» **EXERCISE REQUIREMENTS**: Copy each line below containing "neuron".

(Collection entries)
---*---

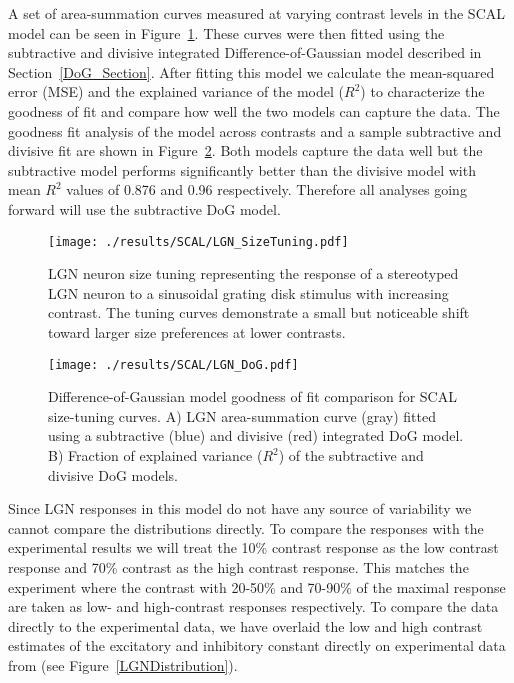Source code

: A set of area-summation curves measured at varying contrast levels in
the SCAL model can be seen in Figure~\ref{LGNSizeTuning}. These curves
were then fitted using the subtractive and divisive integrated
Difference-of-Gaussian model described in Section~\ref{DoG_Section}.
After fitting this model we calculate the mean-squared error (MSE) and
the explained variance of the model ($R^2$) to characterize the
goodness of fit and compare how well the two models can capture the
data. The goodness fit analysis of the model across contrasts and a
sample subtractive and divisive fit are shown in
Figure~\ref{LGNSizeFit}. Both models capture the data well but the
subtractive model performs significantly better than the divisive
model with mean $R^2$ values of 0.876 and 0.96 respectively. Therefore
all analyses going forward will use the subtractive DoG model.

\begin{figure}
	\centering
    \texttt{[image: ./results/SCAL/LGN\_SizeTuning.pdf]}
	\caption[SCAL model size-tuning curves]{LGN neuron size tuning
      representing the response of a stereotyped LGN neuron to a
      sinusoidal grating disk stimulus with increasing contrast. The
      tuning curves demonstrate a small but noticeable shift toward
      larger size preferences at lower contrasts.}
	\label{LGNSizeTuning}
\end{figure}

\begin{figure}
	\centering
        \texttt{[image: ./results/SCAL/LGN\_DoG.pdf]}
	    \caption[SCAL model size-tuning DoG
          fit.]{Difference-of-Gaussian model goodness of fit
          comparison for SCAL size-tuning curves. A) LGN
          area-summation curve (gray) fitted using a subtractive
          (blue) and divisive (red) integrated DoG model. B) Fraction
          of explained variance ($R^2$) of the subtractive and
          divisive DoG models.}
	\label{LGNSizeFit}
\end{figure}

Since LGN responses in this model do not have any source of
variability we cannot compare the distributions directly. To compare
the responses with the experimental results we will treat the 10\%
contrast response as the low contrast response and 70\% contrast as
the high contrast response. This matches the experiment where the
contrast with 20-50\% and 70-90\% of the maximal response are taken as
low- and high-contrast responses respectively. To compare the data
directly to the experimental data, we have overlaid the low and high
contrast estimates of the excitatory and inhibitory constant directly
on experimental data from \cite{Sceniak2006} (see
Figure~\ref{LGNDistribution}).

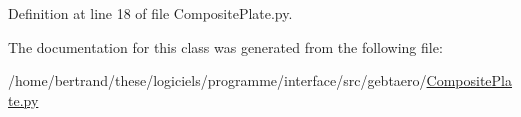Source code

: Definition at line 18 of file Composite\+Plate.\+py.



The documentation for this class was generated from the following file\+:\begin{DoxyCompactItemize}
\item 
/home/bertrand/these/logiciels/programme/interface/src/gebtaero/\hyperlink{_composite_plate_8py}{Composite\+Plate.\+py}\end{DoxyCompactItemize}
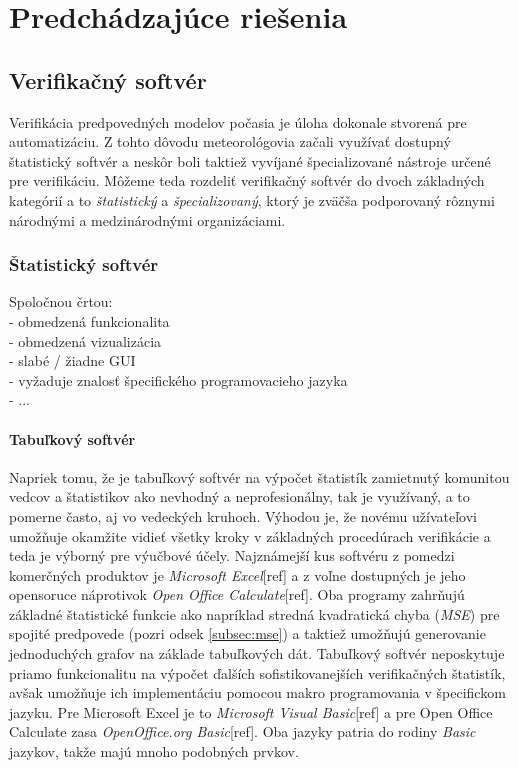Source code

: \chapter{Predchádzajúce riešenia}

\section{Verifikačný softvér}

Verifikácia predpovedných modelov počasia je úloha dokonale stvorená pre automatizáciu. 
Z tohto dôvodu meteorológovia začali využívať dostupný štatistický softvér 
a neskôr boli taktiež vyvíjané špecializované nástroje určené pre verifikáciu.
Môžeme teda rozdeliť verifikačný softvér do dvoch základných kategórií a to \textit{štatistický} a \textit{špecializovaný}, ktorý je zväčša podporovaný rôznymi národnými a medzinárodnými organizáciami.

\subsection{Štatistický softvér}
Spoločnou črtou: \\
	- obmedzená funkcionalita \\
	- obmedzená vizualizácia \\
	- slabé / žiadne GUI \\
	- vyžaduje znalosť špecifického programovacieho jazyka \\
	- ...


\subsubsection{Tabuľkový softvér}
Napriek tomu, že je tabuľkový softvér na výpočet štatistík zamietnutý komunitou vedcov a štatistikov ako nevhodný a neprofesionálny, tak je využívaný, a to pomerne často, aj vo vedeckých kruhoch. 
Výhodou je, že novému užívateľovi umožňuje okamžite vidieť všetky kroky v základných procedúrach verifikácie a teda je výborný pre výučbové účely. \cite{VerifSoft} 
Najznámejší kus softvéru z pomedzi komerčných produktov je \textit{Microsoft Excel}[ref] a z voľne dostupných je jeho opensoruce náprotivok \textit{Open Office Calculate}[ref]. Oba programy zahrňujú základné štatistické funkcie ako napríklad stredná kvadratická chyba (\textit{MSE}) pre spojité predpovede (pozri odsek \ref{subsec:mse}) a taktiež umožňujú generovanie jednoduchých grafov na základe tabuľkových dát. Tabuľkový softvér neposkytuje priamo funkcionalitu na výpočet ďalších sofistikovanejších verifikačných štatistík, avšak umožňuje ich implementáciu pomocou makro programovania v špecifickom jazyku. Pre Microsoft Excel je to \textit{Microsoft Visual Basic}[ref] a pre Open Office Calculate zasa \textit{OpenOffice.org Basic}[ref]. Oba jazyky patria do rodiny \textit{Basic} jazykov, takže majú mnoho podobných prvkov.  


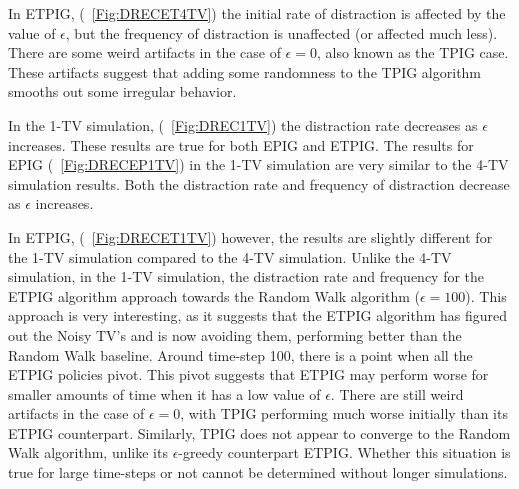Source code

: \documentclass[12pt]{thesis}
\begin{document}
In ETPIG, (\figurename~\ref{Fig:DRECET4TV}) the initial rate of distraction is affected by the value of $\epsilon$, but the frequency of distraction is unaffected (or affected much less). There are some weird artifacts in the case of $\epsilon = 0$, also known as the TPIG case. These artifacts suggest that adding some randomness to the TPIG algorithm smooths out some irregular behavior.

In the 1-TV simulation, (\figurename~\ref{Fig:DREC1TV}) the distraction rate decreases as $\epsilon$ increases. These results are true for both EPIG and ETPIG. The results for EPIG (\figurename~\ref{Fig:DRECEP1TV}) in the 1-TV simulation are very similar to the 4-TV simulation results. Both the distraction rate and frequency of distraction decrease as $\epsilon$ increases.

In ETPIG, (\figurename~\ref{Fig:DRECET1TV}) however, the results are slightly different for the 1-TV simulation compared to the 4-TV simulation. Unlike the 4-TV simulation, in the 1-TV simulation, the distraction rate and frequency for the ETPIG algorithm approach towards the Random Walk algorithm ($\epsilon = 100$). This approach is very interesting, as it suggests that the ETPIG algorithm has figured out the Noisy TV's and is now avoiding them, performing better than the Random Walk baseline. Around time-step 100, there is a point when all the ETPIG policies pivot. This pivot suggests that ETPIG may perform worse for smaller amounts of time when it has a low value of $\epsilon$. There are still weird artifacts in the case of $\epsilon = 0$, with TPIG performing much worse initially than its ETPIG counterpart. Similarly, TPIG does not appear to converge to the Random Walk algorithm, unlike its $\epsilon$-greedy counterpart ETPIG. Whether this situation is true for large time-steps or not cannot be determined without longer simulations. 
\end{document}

---*---

» **RESULT OF THIS EXERCISE**:
	\caption[SCAL model size-tuning curves]{LGN neuron size tuning
      representing the response of a stereotyped LGN neuron to a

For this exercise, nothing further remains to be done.